=== Problem statement ===
Repeat all of the records exactly, leaving out the pictures.

=== Records supplied ===
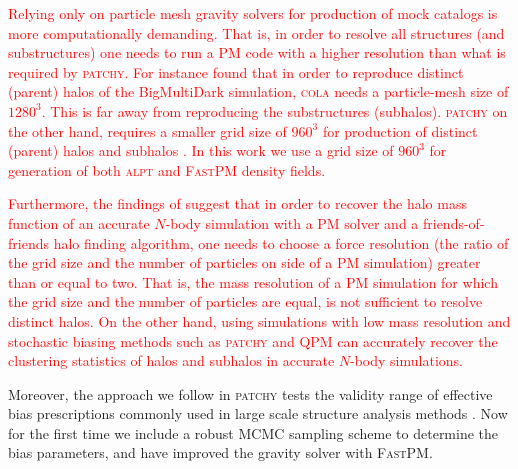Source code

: \documentclass[english,usenatbib]{mn2e}
\newcommand{\tod}[1]{{\textcolor{red}{ #1}}}
\begin{document}
\tod{Relying only on particle mesh gravity solvers for production of mock catalogs is more computationally demanding. That is, in order to resolve all structures (and substructures) one needs to run a PM code with a higher resolution than what is required by \textsc{patchy}. For instance \citet{chuang2015} found that in order to reproduce distinct (parent) halos of the BigMultiDark simulation, \textsc{cola} needs a particle-mesh size of $1280^3$. This is far away from reproducing the substructures (subhalos). \textsc{patchy} on the other hand, requires a smaller grid size of $960^3$ for production of distinct (parent) halos and subhalos \citep[see][]{chuang2015}. 
In this work we use a grid size of $960^3$ for generation of both \textsc{alpt} and \textsc{FastPM} density fields.}

\tod{Furthermore, the findings of \citet{fastpm} suggest that in order to recover the halo mass function of an accurate $N$-body simulation with a PM solver and a friends-of-friends halo finding algorithm, one needs to choose a force resolution (the ratio of the grid size and the number of particles on side of a PM simulation) greater than or equal to two. That is, the mass resolution of a PM simulation for which the grid size and the number of particles are equal, is not sufficient to resolve distinct halos. On the other hand, using simulations with low mass resolution and stochastic biasing methods such as \textsc{patchy} and \textsc{QPM} can accurately recover the clustering statistics of halos and subhalos in accurate $N$-body simulations.}

Moreover, the approach we follow in \textsc{patchy} tests the validity range of effective bias prescriptions commonly used in large scale structure analysis methods \citep[see e.g.][]{ata2015}. Now for the first time we include a robust MCMC sampling scheme to determine the bias parameters, and have improved the gravity solver with \textsc{FastPM}.
\end{document}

=== Task solution ===
Source code

: \documentclass[english,usenatbib]{mn2e}
\newcommand{\tod}[1]{{\textcolor{red}{ #1}}}
\begin{document}
\tod{Relying only on particle mesh gravity solvers for production of mock catalogs is more computationally demanding. That is, in order to resolve all structures (and substructures) one needs to run a PM code with a higher resolution than what is required by \textsc{patchy}. For instance \citet{chuang2015} found that in order to reproduce distinct (parent) halos of the BigMultiDark simulation, \textsc{cola} needs a particle-mesh size of $1280^3$. This is far away from reproducing the substructures (subhalos). \textsc{patchy} on the other hand, requires a smaller grid size of $960^3$ for production of distinct (parent) halos and subhalos \citep[see][]{chuang2015}. 
In this work we use a grid size of $960^3$ for generation of both \textsc{alpt} and \textsc{FastPM} density fields.}

\tod{Furthermore, the findings of \citet{fastpm} suggest that in order to recover the halo mass function of an accurate $N$-body simulation with a PM solver and a friends-of-friends halo finding algorithm, one needs to choose a force resolution (the ratio of the grid size and the number of particles on side of a PM simulation) greater than or equal to two. That is, the mass resolution of a PM simulation for which the grid size and the number of particles are equal, is not sufficient to resolve distinct halos. On the other hand, using simulations with low mass resolution and stochastic biasing methods such as \textsc{patchy} and \textsc{QPM} can accurately recover the clustering statistics of halos and subhalos in accurate $N$-body simulations.}

Moreover, the approach we follow in \textsc{patchy} tests the validity range of effective bias prescriptions commonly used in large scale structure analysis methods \citep[see e.g.][]{ata2015}. Now for the first time we include a robust MCMC sampling scheme to determine the bias parameters, and have improved the gravity solver with \textsc{FastPM}.
\end{document}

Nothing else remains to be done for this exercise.